#### [What you will do]
Print the lines in the listing below that fall between the line with "6. Update all" and the line with "- The project", those two lines included, exactly as they stand and with nothing else.
---------- Given records ----------
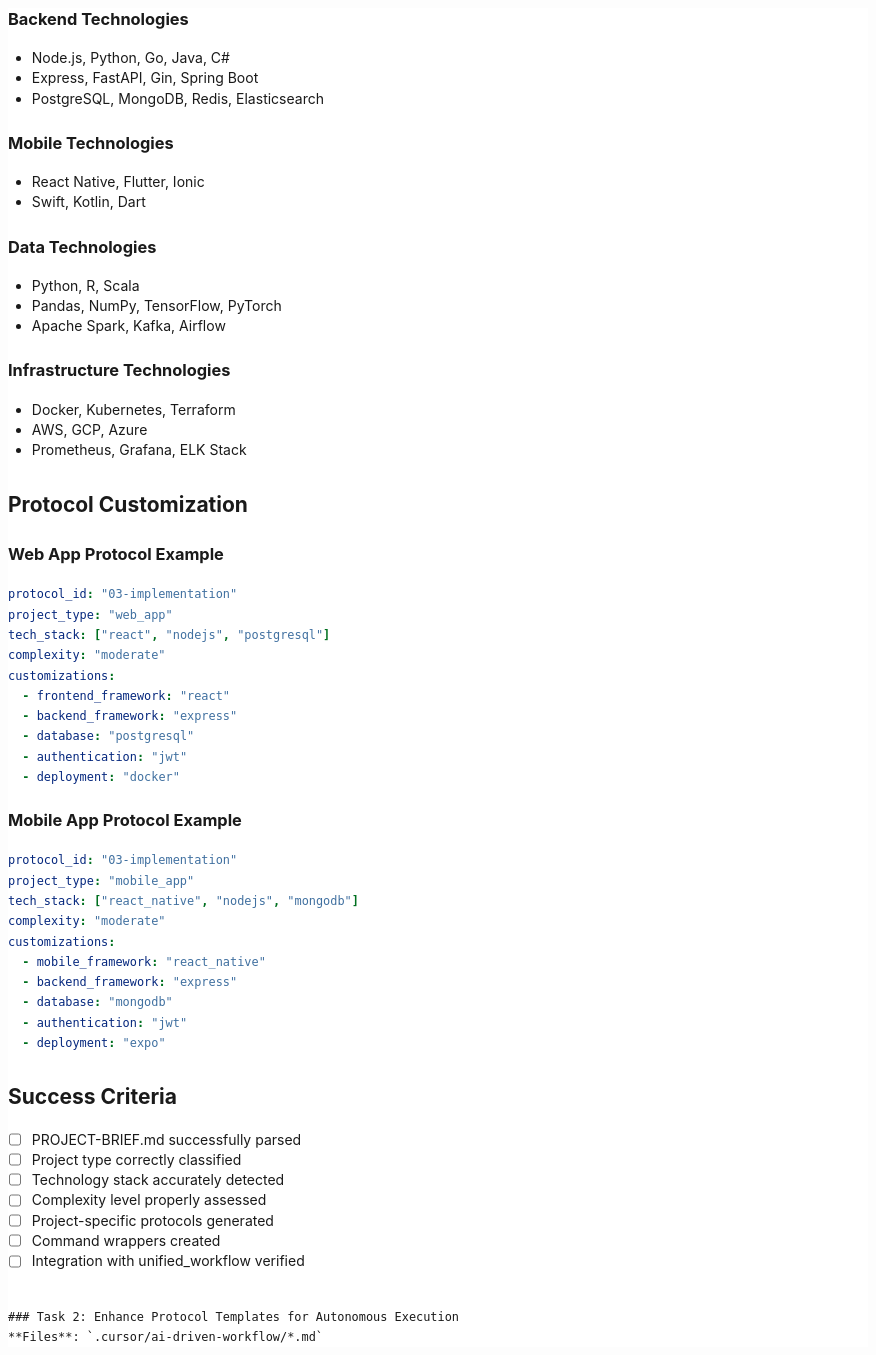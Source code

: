 ### Backend Technologies
- Node.js, Python, Go, Java, C#
- Express, FastAPI, Gin, Spring Boot
- PostgreSQL, MongoDB, Redis, Elasticsearch

### Mobile Technologies
- React Native, Flutter, Ionic
- Swift, Kotlin, Dart

### Data Technologies
- Python, R, Scala
- Pandas, NumPy, TensorFlow, PyTorch
- Apache Spark, Kafka, Airflow

### Infrastructure Technologies
- Docker, Kubernetes, Terraform
- AWS, GCP, Azure
- Prometheus, Grafana, ELK Stack

## Protocol Customization

### Web App Protocol Example
```yaml
protocol_id: "03-implementation"
project_type: "web_app"
tech_stack: ["react", "nodejs", "postgresql"]
complexity: "moderate"
customizations:
  - frontend_framework: "react"
  - backend_framework: "express"
  - database: "postgresql"
  - authentication: "jwt"
  - deployment: "docker"
```

### Mobile App Protocol Example
```yaml
protocol_id: "03-implementation"
project_type: "mobile_app"
tech_stack: ["react_native", "nodejs", "mongodb"]
complexity: "moderate"
customizations:
  - mobile_framework: "react_native"
  - backend_framework: "express"
  - database: "mongodb"
  - authentication: "jwt"
  - deployment: "expo"
```

## Success Criteria
- [ ] PROJECT-BRIEF.md successfully parsed
- [ ] Project type correctly classified
- [ ] Technology stack accurately detected
- [ ] Complexity level properly assessed
- [ ] Project-specific protocols generated
- [ ] Command wrappers created
- [ ] Integration with unified_workflow verified
```

### Task 2: Enhance Protocol Templates for Autonomous Execution
**Files**: `.cursor/ai-driven-workflow/*.md`
```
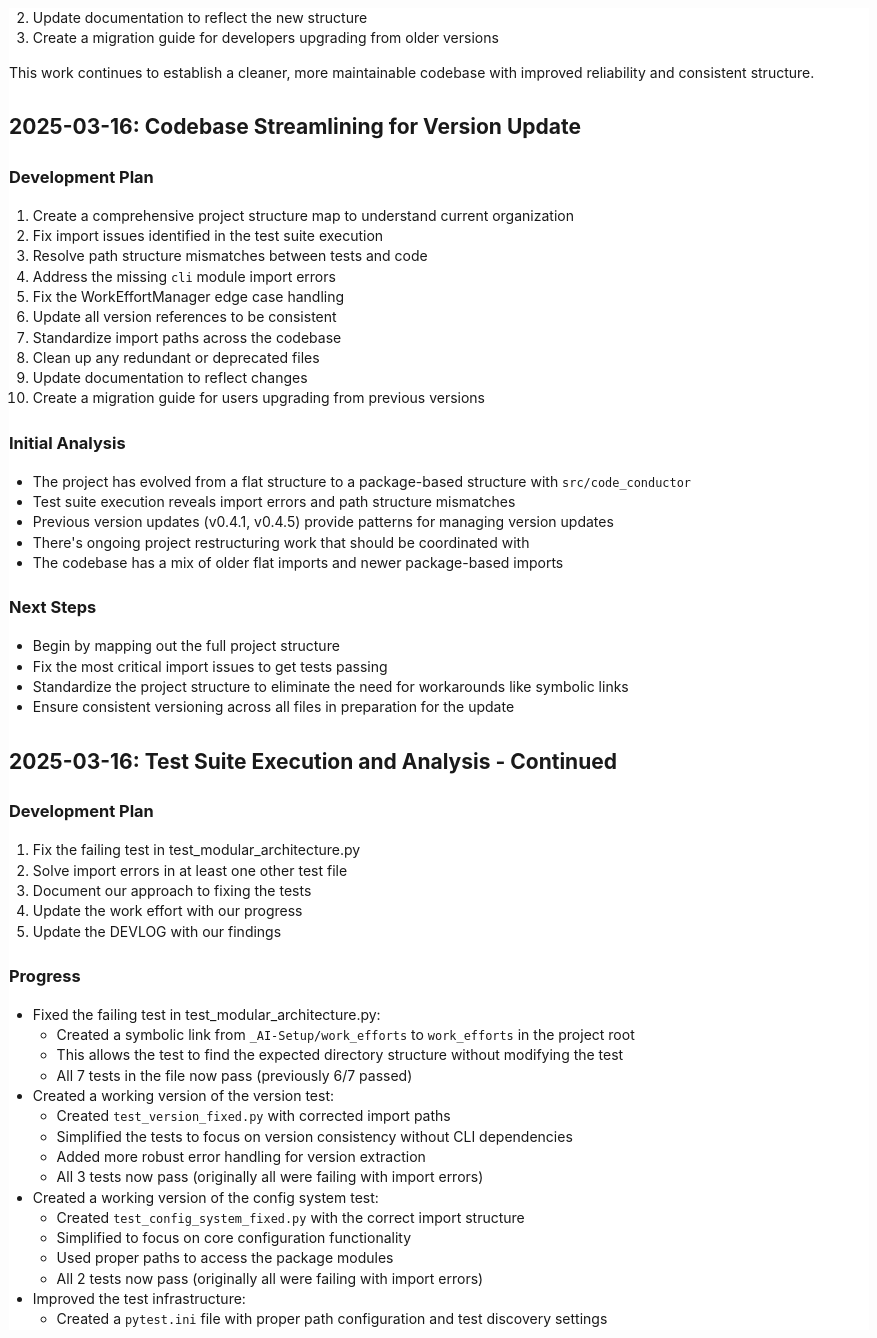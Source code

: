 2. Update documentation to reflect the new structure
3. Create a migration guide for developers upgrading from older versions

This work continues to establish a cleaner, more maintainable codebase with improved reliability and consistent structure.

## 2025-03-16: Codebase Streamlining for Version Update

### Development Plan
1. Create a comprehensive project structure map to understand current organization
2. Fix import issues identified in the test suite execution
3. Resolve path structure mismatches between tests and code
4. Address the missing `cli` module import errors
5. Fix the WorkEffortManager edge case handling
6. Update all version references to be consistent
7. Standardize import paths across the codebase
8. Clean up any redundant or deprecated files
9. Update documentation to reflect changes
10. Create a migration guide for users upgrading from previous versions

### Initial Analysis
- The project has evolved from a flat structure to a package-based structure with `src/code_conductor`
- Test suite execution reveals import errors and path structure mismatches
- Previous version updates (v0.4.1, v0.4.5) provide patterns for managing version updates
- There's ongoing project restructuring work that should be coordinated with
- The codebase has a mix of older flat imports and newer package-based imports

### Next Steps
- Begin by mapping out the full project structure
- Fix the most critical import issues to get tests passing
- Standardize the project structure to eliminate the need for workarounds like symbolic links
- Ensure consistent versioning across all files in preparation for the update

## 2025-03-16: Test Suite Execution and Analysis - Continued

### Development Plan
1. Fix the failing test in test_modular_architecture.py
2. Solve import errors in at least one other test file
3. Document our approach to fixing the tests
4. Update the work effort with our progress
5. Update the DEVLOG with our findings

### Progress
- Fixed the failing test in test_modular_architecture.py:
  - Created a symbolic link from `_AI-Setup/work_efforts` to `work_efforts` in the project root
  - This allows the test to find the expected directory structure without modifying the test
  - All 7 tests in the file now pass (previously 6/7 passed)
- Created a working version of the version test:
  - Created `test_version_fixed.py` with corrected import paths
  - Simplified the tests to focus on version consistency without CLI dependencies
  - Added more robust error handling for version extraction
  - All 3 tests now pass (originally all were failing with import errors)
- Created a working version of the config system test:
  - Created `test_config_system_fixed.py` with the correct import structure
  - Simplified to focus on core configuration functionality
  - Used proper paths to access the package modules
  - All 2 tests now pass (originally all were failing with import errors)
- Improved the test infrastructure:
  - Created a `pytest.ini` file with proper path configuration and test discovery settings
----------
#### [Answer space]
6. Update all version references to be consistent
7. Standardize import paths across the codebase
8. Clean up any redundant or deprecated files
9. Update documentation to reflect changes
10. Create a migration guide for users upgrading from previous versions

### Initial Analysis
- The project has evolved from a flat structure to a package-based structure with `src/code_conductor`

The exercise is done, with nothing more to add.